(THE TASK) Would you please write out each of the entries below exactly, omitting pictures?

*** Opening of PROVIDED DATA ***

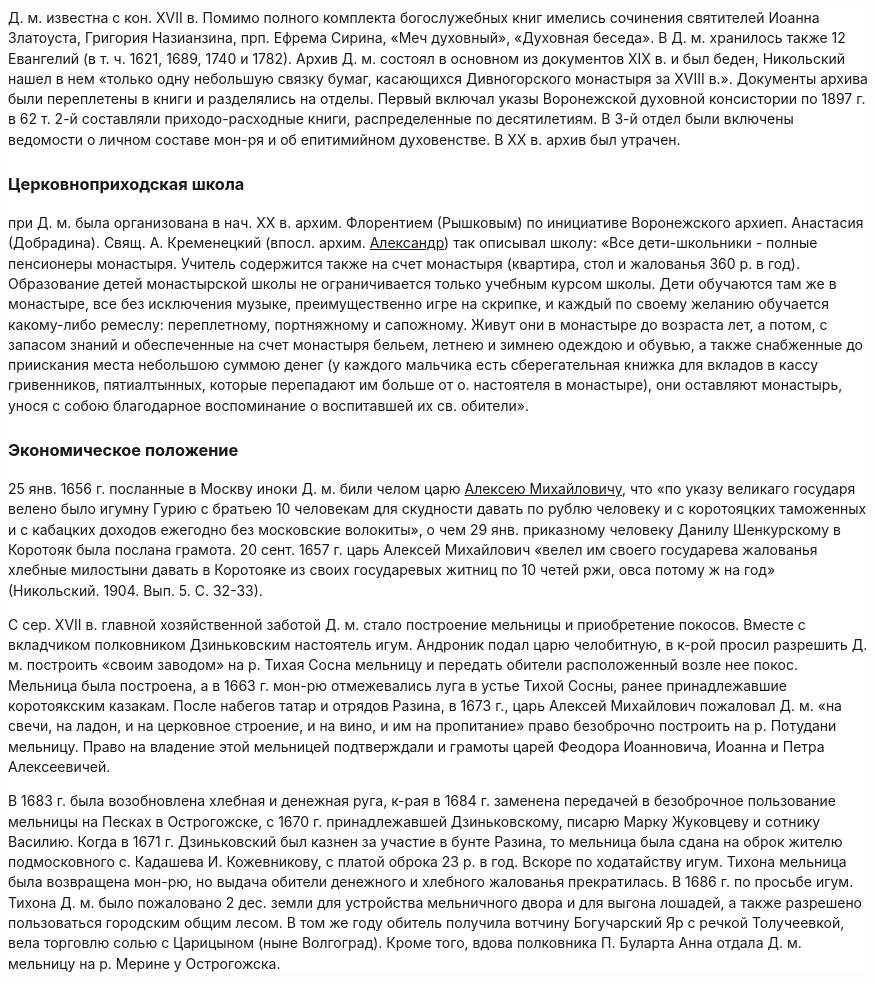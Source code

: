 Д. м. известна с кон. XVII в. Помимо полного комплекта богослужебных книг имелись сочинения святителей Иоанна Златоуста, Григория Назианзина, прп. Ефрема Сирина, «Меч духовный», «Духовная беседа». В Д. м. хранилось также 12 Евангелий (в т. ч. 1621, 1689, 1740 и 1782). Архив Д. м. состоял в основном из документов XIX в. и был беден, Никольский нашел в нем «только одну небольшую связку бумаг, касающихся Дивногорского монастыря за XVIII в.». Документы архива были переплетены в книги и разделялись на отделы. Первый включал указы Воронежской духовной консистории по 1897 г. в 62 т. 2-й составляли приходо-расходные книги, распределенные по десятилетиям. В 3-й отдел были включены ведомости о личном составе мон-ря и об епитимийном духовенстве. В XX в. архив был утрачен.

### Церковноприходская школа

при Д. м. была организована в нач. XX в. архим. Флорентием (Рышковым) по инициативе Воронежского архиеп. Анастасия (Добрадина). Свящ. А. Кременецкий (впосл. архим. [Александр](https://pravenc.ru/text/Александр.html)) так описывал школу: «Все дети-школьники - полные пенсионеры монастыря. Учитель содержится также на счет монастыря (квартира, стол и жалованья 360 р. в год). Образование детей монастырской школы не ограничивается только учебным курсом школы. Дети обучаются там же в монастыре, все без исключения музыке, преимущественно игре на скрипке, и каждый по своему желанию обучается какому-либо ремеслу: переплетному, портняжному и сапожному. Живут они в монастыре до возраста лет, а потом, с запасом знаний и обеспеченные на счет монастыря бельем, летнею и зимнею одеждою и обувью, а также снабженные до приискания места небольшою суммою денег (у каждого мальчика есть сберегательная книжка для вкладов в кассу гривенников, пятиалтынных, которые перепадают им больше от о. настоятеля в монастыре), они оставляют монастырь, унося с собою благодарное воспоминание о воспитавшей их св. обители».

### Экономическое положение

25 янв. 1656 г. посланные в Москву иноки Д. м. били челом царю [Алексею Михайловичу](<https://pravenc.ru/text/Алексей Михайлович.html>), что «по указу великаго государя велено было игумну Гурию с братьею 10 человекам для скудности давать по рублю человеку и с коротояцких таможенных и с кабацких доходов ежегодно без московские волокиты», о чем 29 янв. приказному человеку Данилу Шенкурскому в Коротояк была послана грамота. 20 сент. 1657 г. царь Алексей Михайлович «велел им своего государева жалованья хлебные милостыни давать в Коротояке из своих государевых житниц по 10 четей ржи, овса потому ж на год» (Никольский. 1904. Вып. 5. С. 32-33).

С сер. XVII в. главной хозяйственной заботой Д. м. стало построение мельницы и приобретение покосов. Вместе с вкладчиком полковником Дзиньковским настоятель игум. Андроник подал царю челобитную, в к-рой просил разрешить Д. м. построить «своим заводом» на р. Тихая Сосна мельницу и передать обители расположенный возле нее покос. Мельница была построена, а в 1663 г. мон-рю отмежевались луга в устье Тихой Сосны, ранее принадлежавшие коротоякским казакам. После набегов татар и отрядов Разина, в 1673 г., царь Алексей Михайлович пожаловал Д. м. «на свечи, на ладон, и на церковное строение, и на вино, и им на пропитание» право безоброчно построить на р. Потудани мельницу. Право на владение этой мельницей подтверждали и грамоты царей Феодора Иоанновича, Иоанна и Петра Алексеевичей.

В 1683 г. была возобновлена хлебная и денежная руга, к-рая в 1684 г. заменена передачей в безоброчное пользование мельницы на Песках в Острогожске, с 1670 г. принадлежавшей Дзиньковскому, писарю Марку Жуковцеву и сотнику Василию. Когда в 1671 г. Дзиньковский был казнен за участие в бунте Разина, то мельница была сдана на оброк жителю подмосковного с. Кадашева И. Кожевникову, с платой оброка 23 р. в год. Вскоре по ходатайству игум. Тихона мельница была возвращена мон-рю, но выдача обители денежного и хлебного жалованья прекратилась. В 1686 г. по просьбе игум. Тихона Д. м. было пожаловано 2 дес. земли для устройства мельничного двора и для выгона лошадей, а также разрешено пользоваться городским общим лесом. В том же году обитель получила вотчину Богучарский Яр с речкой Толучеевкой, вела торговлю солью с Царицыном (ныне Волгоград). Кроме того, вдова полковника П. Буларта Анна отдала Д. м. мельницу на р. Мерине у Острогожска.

*** Close of PROVIDED DATA ***

(RESPONSE FOR THIS EXERCISE)
Source code

: Д. м. известна с кон. XVII в. Помимо полного комплекта богослужебных книг имелись сочинения святителей Иоанна Златоуста, Григория Назианзина, прп. Ефрема Сирина, «Меч духовный», «Духовная беседа». В Д. м. хранилось также 12 Евангелий (в т. ч. 1621, 1689, 1740 и 1782). Архив Д. м. состоял в основном из документов XIX в. и был беден, Никольский нашел в нем «только одну небольшую связку бумаг, касающихся Дивногорского монастыря за XVIII в.». Документы архива были переплетены в книги и разделялись на отделы. Первый включал указы Воронежской духовной консистории по 1897 г. в 62 т. 2-й составляли приходо-расходные книги, распределенные по десятилетиям. В 3-й отдел были включены ведомости о личном составе мон-ря и об епитимийном духовенстве. В XX в. архив был утрачен.

### Церковноприходская школа

при Д. м. была организована в нач. XX в. архим. Флорентием (Рышковым) по инициативе Воронежского архиеп. Анастасия (Добрадина). Свящ. А. Кременецкий (впосл. архим. [Александр](https://pravenc.ru/text/Александр.html)) так описывал школу: «Все дети-школьники - полные пенсионеры монастыря. Учитель содержится также на счет монастыря (квартира, стол и жалованья 360 р. в год). Образование детей монастырской школы не ограничивается только учебным курсом школы. Дети обучаются там же в монастыре, все без исключения музыке, преимущественно игре на скрипке, и каждый по своему желанию обучается какому-либо ремеслу: переплетному, портняжному и сапожному. Живут они в монастыре до возраста лет, а потом, с запасом знаний и обеспеченные на счет монастыря бельем, летнею и зимнею одеждою и обувью, а также снабженные до приискания места небольшою суммою денег (у каждого мальчика есть сберегательная книжка для вкладов в кассу гривенников, пятиалтынных, которые перепадают им больше от о. настоятеля в монастыре), они оставляют монастырь, унося с собою благодарное воспоминание о воспитавшей их св. обители».

### Экономическое положение

25 янв. 1656 г. посланные в Москву иноки Д. м. били челом царю [Алексею Михайловичу](<https://pravenc.ru/text/Алексей Михайлович.html>), что «по указу великаго государя велено было игумну Гурию с братьею 10 человекам для скудности давать по рублю человеку и с коротояцких таможенных и с кабацких доходов ежегодно без московские волокиты», о чем 29 янв. приказному человеку Данилу Шенкурскому в Коротояк была послана грамота. 20 сент. 1657 г. царь Алексей Михайлович «велел им своего государева жалованья хлебные милостыни давать в Коротояке из своих государевых житниц по 10 четей ржи, овса потому ж на год» (Никольский. 1904. Вып. 5. С. 32-33).

С сер. XVII в. главной хозяйственной заботой Д. м. стало построение мельницы и приобретение покосов. Вместе с вкладчиком полковником Дзиньковским настоятель игум. Андроник подал царю челобитную, в к-рой просил разрешить Д. м. построить «своим заводом» на р. Тихая Сосна мельницу и передать обители расположенный возле нее покос. Мельница была построена, а в 1663 г. мон-рю отмежевались луга в устье Тихой Сосны, ранее принадлежавшие коротоякским казакам. После набегов татар и отрядов Разина, в 1673 г., царь Алексей Михайлович пожаловал Д. м. «на свечи, на ладон, и на церковное строение, и на вино, и им на пропитание» право безоброчно построить на р. Потудани мельницу. Право на владение этой мельницей подтверждали и грамоты царей Феодора Иоанновича, Иоанна и Петра Алексеевичей.

В 1683 г. была возобновлена хлебная и денежная руга, к-рая в 1684 г. заменена передачей в безоброчное пользование мельницы на Песках в Острогожске, с 1670 г. принадлежавшей Дзиньковскому, писарю Марку Жуковцеву и сотнику Василию. Когда в 1671 г. Дзиньковский был казнен за участие в бунте Разина, то мельница была сдана на оброк жителю подмосковного с. Кадашева И. Кожевникову, с платой оброка 23 р. в год. Вскоре по ходатайству игум. Тихона мельница была возвращена мон-рю, но выдача обители денежного и хлебного жалованья прекратилась. В 1686 г. по просьбе игум. Тихона Д. м. было пожаловано 2 дес. земли для устройства мельничного двора и для выгона лошадей, а также разрешено пользоваться городским общим лесом. В том же году обитель получила вотчину Богучарский Яр с речкой Толучеевкой, вела торговлю солью с Царицыном (ныне Волгоград). Кроме того, вдова полковника П. Буларта Анна отдала Д. м. мельницу на р. Мерине у Острогожска.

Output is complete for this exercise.